* What you need to do
Lines from the line with "- December 14th" to the line with "Agreed to use" in the entries below, and only those, must be output exactly, with both ends included.

* Data for the task
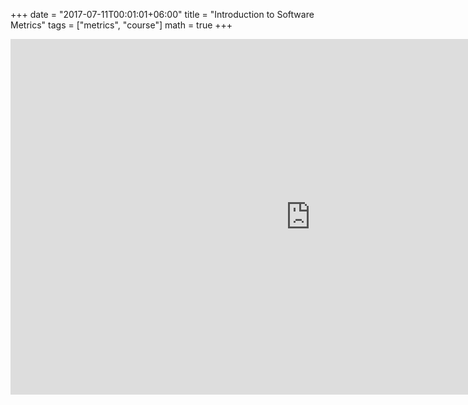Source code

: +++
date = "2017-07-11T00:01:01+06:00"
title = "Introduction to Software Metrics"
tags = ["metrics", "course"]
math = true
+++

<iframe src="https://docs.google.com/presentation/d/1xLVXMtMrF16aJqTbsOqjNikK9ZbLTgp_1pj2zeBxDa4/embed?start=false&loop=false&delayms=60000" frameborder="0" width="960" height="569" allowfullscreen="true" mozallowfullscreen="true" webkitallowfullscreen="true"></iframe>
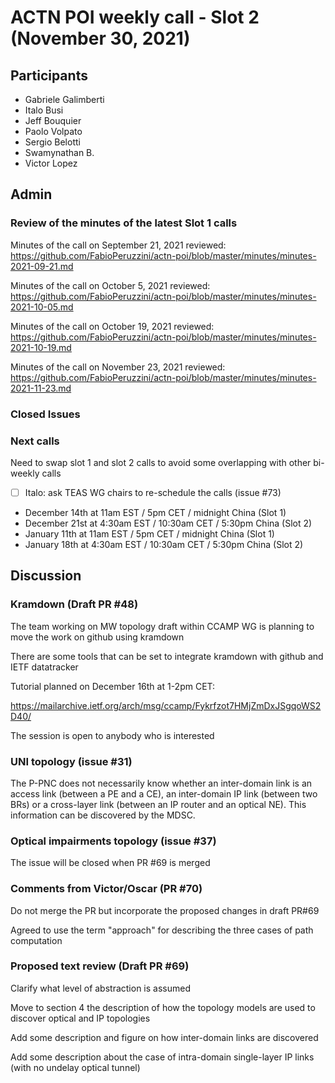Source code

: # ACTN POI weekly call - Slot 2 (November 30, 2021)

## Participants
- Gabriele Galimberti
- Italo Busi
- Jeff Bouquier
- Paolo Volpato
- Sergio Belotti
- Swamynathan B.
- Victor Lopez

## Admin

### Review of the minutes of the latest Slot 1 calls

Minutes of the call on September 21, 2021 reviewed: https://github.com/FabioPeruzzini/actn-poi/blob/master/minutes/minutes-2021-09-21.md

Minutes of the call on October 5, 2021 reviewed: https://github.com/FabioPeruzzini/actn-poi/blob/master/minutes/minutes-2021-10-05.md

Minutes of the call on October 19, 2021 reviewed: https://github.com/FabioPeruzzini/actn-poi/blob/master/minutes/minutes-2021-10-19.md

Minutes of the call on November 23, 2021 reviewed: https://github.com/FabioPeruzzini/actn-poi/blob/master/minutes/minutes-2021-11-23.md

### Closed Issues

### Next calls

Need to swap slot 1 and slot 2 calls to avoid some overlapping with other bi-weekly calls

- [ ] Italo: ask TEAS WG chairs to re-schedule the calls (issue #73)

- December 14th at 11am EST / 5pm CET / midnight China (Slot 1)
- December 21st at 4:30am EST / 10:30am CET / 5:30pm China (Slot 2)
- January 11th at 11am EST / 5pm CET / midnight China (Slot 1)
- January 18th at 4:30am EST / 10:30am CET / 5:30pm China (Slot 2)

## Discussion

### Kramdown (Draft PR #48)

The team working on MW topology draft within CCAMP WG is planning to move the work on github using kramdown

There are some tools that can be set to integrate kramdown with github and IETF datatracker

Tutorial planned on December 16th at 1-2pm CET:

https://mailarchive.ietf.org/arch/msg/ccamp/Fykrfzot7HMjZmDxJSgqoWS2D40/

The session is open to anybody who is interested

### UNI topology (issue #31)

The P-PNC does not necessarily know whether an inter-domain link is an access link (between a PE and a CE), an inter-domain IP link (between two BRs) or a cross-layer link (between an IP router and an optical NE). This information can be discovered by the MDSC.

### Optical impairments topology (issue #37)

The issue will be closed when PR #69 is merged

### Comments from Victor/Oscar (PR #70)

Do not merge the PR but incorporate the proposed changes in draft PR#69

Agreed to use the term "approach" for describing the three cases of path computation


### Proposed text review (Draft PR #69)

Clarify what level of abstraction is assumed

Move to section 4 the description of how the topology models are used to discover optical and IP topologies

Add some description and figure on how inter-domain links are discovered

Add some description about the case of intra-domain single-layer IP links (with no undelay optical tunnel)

* Reply
- December 14th at 11am EST / 5pm CET / midnight China (Slot 1)
- December 21st at 4:30am EST / 10:30am CET / 5:30pm China (Slot 2)
- January 11th at 11am EST / 5pm CET / midnight China (Slot 1)
- January 18th at 4:30am EST / 10:30am CET / 5:30pm China (Slot 2)

## Discussion

### Kramdown (Draft PR #48)

The team working on MW topology draft within CCAMP WG is planning to move the work on github using kramdown

There are some tools that can be set to integrate kramdown with github and IETF datatracker

Tutorial planned on December 16th at 1-2pm CET:

https://mailarchive.ietf.org/arch/msg/ccamp/Fykrfzot7HMjZmDxJSgqoWS2D40/

The session is open to anybody who is interested

### UNI topology (issue #31)

The P-PNC does not necessarily know whether an inter-domain link is an access link (between a PE and a CE), an inter-domain IP link (between two BRs) or a cross-layer link (between an IP router and an optical NE). This information can be discovered by the MDSC.

### Optical impairments topology (issue #37)

The issue will be closed when PR #69 is merged

### Comments from Victor/Oscar (PR #70)

Do not merge the PR but incorporate the proposed changes in draft PR#69

Agreed to use the term "approach" for describing the three cases of path computation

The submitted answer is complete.